# Target and Belkin Mini Laptop Carrying Cases



## kindlevixen (Jan 13, 2009)

Just an FYI that your target MAY have the belkin mini laptop cases on clearance.

I found this one:
http://catalog.belkin.com/IWCatProductPage.process?Product_Id=460026









on clearance at my target for $9  It is perfect size for my Kindle 1 with Oberon cover and the inside is slightly seperated so I could slide my booklight etc into space between the inner padding and the outside case. Great deal if you can find them!

ETA - all of the belkin mini cases were on clearance... not just the plum one pictured. They even had the neoprene sleves for like $5 if I remember right. Your mileage may vary tho


----------



## Gertie Kindle (Nov 6, 2008)

patchymama said:


> Just an FYI that your target MAY have the belkin mini laptop cases on clearance.
> 
> I found this one:
> http://catalog.belkin.com/IWCatProductPage.process?Product_Id=460026
> ...


I don't think that will fit my mini, but I like it for my K. I'll try to get over there tomorrow.


----------



## jgirvine (Jun 17, 2009)

Thanks for the heads up.  I went and got a red canvas one.


----------



## nelle (Mar 20, 2009)

There are a couple on eBay for more than $9 but less than the retail price - I grabbed on in blue for $12.99 with free shipping.  (Now I really want another Oberon case in sky blue...)


----------



## Jessi (Jun 19, 2009)

Great deal! Any other pictures than the stock picture with the K inside?


----------



## KimmyA (Dec 11, 2008)

Cool. Thanks for letting us know. I have the belkin without handles and I love it. I'll have to try to pick up another one.


----------



## LCEvans (Mar 29, 2009)

Thanks! I'm going to my local Target today. I hope they have some cases left.


----------



## lisa.m (May 6, 2009)

GMTA!! I just bought this in black the other day. I was so excited to find it. I was looking for something to put my kindle in when I have it in the waterproof sleeve. It fits in there perfectly. I also picked up a neoprene sleeve that was on clearance for six bucks. My Kindle in the M-edge Go cover fits in there very nicely.


----------



## Gertie Kindle (Nov 6, 2008)

I got one this morning for $9.64.  I was a little leery of it.  It looked kind of small.  It absolutely would not fit my mini.  It's a very tight fit with the cover on my K.  I have the Tuff-Luv flip top.  

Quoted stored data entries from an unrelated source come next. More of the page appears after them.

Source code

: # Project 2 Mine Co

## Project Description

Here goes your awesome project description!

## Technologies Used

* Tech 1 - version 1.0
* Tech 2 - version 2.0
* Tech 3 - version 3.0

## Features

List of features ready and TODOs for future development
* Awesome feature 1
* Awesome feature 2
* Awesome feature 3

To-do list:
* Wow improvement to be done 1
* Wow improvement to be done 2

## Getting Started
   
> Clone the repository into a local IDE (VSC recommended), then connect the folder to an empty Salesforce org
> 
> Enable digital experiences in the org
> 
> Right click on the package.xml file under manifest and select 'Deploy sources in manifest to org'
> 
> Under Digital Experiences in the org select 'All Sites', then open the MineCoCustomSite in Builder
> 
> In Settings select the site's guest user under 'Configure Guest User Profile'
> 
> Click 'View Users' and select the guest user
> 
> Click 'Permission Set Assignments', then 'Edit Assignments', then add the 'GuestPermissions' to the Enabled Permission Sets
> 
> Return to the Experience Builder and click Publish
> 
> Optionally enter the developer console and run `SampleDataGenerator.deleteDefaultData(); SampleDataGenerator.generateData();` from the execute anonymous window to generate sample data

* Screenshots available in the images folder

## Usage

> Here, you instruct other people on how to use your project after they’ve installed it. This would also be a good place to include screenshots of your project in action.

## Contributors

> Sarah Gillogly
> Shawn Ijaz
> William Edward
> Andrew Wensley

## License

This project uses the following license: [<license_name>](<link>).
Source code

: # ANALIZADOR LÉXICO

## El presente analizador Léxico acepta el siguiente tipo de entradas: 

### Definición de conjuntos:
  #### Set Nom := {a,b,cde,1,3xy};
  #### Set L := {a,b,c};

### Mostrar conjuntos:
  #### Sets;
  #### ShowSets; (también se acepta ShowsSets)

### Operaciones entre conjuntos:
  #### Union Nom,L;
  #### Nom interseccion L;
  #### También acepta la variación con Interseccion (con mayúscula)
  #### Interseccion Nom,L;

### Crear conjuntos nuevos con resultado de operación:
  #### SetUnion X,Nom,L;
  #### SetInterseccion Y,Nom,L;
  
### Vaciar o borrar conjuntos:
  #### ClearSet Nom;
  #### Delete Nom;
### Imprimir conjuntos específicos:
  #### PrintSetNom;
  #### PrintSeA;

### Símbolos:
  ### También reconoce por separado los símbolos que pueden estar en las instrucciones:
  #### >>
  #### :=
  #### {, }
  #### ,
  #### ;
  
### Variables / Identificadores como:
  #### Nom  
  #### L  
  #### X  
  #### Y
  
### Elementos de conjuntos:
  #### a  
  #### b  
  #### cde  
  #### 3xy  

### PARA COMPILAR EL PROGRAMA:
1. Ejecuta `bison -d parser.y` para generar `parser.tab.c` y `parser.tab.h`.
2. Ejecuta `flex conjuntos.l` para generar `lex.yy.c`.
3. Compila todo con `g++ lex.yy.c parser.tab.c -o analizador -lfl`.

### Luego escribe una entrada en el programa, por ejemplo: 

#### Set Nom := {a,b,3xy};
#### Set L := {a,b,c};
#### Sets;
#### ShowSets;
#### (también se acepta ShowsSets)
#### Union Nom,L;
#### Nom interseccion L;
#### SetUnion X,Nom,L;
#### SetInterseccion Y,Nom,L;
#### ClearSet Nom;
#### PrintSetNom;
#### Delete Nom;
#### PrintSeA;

I like the style, and I'm sure I'll find a use for it.  It has a pocket both front and back and is pretty roomy inside.  The problem is the zipper.  I have to wiggle my K past the zipper.


----------



## LCEvans (Mar 29, 2009)

I just got back from Target. I got one in black for 9.64 and I love it. They also had red and purple, which would have clashed with my colors. My Kindle 2 in its Oberon cover fits perfectly and I can even fit my iTouch in the other compartment. The only thing is, I can't figure out how to attach the strap. I am completely non-tech and my husband (extreme tech gene) is currently working out of town.


----------



## ElaineOK (Jun 5, 2009)

I checked my Target and didn't see any.  Of course, they may not have any; but I was wondering which section you found them in?

Elaine
Norman, OK


----------



## kindlevixen (Jan 13, 2009)

Elaine- they are in the electronic sections, next to the mini laptops.



> I just got back from Target. I got one in black for 9.64 and I love it. They also had red and purple, which would have clashed with my colors. My Kindle 2 in its Oberon cover fits perfectly and I can even fit my iTouch in the other compartment. The only thing is, I can't figure out how to attach the strap. I am completely non-tech and my husband (extreme tech gene) is currently working out of town.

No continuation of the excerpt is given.